EXTRACTED MATERIAL: Begin

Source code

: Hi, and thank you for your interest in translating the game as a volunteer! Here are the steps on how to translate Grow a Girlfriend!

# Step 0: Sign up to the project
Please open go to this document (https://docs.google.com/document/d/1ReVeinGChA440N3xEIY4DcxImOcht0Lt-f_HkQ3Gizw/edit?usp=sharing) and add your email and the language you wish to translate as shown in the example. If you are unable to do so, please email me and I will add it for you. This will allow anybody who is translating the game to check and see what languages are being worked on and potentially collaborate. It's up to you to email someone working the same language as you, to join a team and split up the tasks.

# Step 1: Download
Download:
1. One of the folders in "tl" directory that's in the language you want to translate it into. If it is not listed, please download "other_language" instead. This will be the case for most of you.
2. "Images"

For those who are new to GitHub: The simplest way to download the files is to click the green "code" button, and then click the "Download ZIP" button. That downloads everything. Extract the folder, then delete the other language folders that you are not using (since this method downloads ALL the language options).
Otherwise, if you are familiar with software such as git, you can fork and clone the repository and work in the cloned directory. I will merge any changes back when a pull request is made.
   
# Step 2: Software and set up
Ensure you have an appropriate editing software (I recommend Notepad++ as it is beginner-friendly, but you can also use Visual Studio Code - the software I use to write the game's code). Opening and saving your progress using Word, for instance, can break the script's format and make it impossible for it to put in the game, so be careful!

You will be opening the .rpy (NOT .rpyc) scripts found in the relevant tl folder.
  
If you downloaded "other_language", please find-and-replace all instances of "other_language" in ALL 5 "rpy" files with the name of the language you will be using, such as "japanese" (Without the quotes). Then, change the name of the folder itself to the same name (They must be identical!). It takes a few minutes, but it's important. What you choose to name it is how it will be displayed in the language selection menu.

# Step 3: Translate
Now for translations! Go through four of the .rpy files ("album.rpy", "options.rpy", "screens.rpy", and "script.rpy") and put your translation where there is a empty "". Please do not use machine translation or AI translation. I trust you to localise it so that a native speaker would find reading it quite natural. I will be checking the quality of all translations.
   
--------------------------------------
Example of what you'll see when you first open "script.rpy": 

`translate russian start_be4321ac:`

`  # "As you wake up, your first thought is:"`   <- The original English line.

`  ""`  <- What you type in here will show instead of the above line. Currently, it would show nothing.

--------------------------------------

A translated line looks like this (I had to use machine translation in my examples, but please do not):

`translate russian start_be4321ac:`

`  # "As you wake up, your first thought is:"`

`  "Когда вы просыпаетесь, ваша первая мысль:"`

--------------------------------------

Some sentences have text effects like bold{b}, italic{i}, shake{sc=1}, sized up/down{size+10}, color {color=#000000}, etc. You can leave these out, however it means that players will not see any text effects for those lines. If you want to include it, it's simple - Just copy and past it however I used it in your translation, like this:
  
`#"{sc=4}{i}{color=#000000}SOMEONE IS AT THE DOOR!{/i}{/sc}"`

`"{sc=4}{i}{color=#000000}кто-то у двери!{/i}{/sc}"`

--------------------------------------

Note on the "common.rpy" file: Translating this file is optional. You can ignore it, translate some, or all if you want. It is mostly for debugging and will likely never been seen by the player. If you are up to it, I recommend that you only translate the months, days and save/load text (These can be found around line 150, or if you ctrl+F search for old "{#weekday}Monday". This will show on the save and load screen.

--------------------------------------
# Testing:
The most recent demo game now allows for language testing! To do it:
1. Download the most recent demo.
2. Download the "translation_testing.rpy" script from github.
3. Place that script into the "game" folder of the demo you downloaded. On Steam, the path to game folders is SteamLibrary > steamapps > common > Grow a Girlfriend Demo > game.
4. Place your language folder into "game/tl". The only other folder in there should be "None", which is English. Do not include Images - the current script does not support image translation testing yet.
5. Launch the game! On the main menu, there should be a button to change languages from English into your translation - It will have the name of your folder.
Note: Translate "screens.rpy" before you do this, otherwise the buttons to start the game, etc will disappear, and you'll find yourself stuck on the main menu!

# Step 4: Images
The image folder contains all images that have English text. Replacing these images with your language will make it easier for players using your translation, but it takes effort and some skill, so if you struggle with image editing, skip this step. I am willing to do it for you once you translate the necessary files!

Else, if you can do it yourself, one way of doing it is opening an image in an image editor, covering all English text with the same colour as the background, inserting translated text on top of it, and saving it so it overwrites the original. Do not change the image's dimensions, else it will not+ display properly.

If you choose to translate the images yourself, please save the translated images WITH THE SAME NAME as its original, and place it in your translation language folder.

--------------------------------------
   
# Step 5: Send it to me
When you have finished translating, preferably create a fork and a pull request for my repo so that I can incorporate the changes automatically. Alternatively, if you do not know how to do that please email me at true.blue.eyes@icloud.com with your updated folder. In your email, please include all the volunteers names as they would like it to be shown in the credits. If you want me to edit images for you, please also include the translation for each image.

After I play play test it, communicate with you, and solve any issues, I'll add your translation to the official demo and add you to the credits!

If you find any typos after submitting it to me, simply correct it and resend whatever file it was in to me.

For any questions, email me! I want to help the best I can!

EXTRACTED MATERIAL: End

§ WORK TASK
The answer is all of the material, given again exactly.

§ REPLY TO THE TASK
Source code

: Hi, and thank you for your interest in translating the game as a volunteer! Here are the steps on how to translate Grow a Girlfriend!

# Step 0: Sign up to the project
Please open go to this document (https://docs.google.com/document/d/1ReVeinGChA440N3xEIY4DcxImOcht0Lt-f_HkQ3Gizw/edit?usp=sharing) and add your email and the language you wish to translate as shown in the example. If you are unable to do so, please email me and I will add it for you. This will allow anybody who is translating the game to check and see what languages are being worked on and potentially collaborate. It's up to you to email someone working the same language as you, to join a team and split up the tasks.

# Step 1: Download
Download:
1. One of the folders in "tl" directory that's in the language you want to translate it into. If it is not listed, please download "other_language" instead. This will be the case for most of you.
2. "Images"

For those who are new to GitHub: The simplest way to download the files is to click the green "code" button, and then click the "Download ZIP" button. That downloads everything. Extract the folder, then delete the other language folders that you are not using (since this method downloads ALL the language options).
Otherwise, if you are familiar with software such as git, you can fork and clone the repository and work in the cloned directory. I will merge any changes back when a pull request is made.
   
# Step 2: Software and set up
Ensure you have an appropriate editing software (I recommend Notepad++ as it is beginner-friendly, but you can also use Visual Studio Code - the software I use to write the game's code). Opening and saving your progress using Word, for instance, can break the script's format and make it impossible for it to put in the game, so be careful!

You will be opening the .rpy (NOT .rpyc) scripts found in the relevant tl folder.
  
If you downloaded "other_language", please find-and-replace all instances of "other_language" in ALL 5 "rpy" files with the name of the language you will be using, such as "japanese" (Without the quotes). Then, change the name of the folder itself to the same name (They must be identical!). It takes a few minutes, but it's important. What you choose to name it is how it will be displayed in the language selection menu.

# Step 3: Translate
Now for translations! Go through four of the .rpy files ("album.rpy", "options.rpy", "screens.rpy", and "script.rpy") and put your translation where there is a empty "". Please do not use machine translation or AI translation. I trust you to localise it so that a native speaker would find reading it quite natural. I will be checking the quality of all translations.
   
--------------------------------------
Example of what you'll see when you first open "script.rpy": 

`translate russian start_be4321ac:`

`  # "As you wake up, your first thought is:"`   <- The original English line.

`  ""`  <- What you type in here will show instead of the above line. Currently, it would show nothing.

--------------------------------------

A translated line looks like this (I had to use machine translation in my examples, but please do not):

`translate russian start_be4321ac:`

`  # "As you wake up, your first thought is:"`

`  "Когда вы просыпаетесь, ваша первая мысль:"`

--------------------------------------

Some sentences have text effects like bold{b}, italic{i}, shake{sc=1}, sized up/down{size+10}, color {color=#000000}, etc. You can leave these out, however it means that players will not see any text effects for those lines. If you want to include it, it's simple - Just copy and past it however I used it in your translation, like this:
  
`#"{sc=4}{i}{color=#000000}SOMEONE IS AT THE DOOR!{/i}{/sc}"`

`"{sc=4}{i}{color=#000000}кто-то у двери!{/i}{/sc}"`

--------------------------------------

Note on the "common.rpy" file: Translating this file is optional. You can ignore it, translate some, or all if you want. It is mostly for debugging and will likely never been seen by the player. If you are up to it, I recommend that you only translate the months, days and save/load text (These can be found around line 150, or if you ctrl+F search for old "{#weekday}Monday". This will show on the save and load screen.

--------------------------------------
# Testing:
The most recent demo game now allows for language testing! To do it:
1. Download the most recent demo.
2. Download the "translation_testing.rpy" script from github.
3. Place that script into the "game" folder of the demo you downloaded. On Steam, the path to game folders is SteamLibrary > steamapps > common > Grow a Girlfriend Demo > game.
4. Place your language folder into "game/tl". The only other folder in there should be "None", which is English. Do not include Images - the current script does not support image translation testing yet.
5. Launch the game! On the main menu, there should be a button to change languages from English into your translation - It will have the name of your folder.
Note: Translate "screens.rpy" before you do this, otherwise the buttons to start the game, etc will disappear, and you'll find yourself stuck on the main menu!

# Step 4: Images
The image folder contains all images that have English text. Replacing these images with your language will make it easier for players using your translation, but it takes effort and some skill, so if you struggle with image editing, skip this step. I am willing to do it for you once you translate the necessary files!

Else, if you can do it yourself, one way of doing it is opening an image in an image editor, covering all English text with the same colour as the background, inserting translated text on top of it, and saving it so it overwrites the original. Do not change the image's dimensions, else it will not+ display properly.

If you choose to translate the images yourself, please save the translated images WITH THE SAME NAME as its original, and place it in your translation language folder.

--------------------------------------
   
# Step 5: Send it to me
When you have finished translating, preferably create a fork and a pull request for my repo so that I can incorporate the changes automatically. Alternatively, if you do not know how to do that please email me at true.blue.eyes@icloud.com with your updated folder. In your email, please include all the volunteers names as they would like it to be shown in the credits. If you want me to edit images for you, please also include the translation for each image.

After I play play test it, communicate with you, and solve any issues, I'll add your translation to the official demo and add you to the credits!

If you find any typos after submitting it to me, simply correct it and resend whatever file it was in to me.

For any questions, email me! I want to help the best I can!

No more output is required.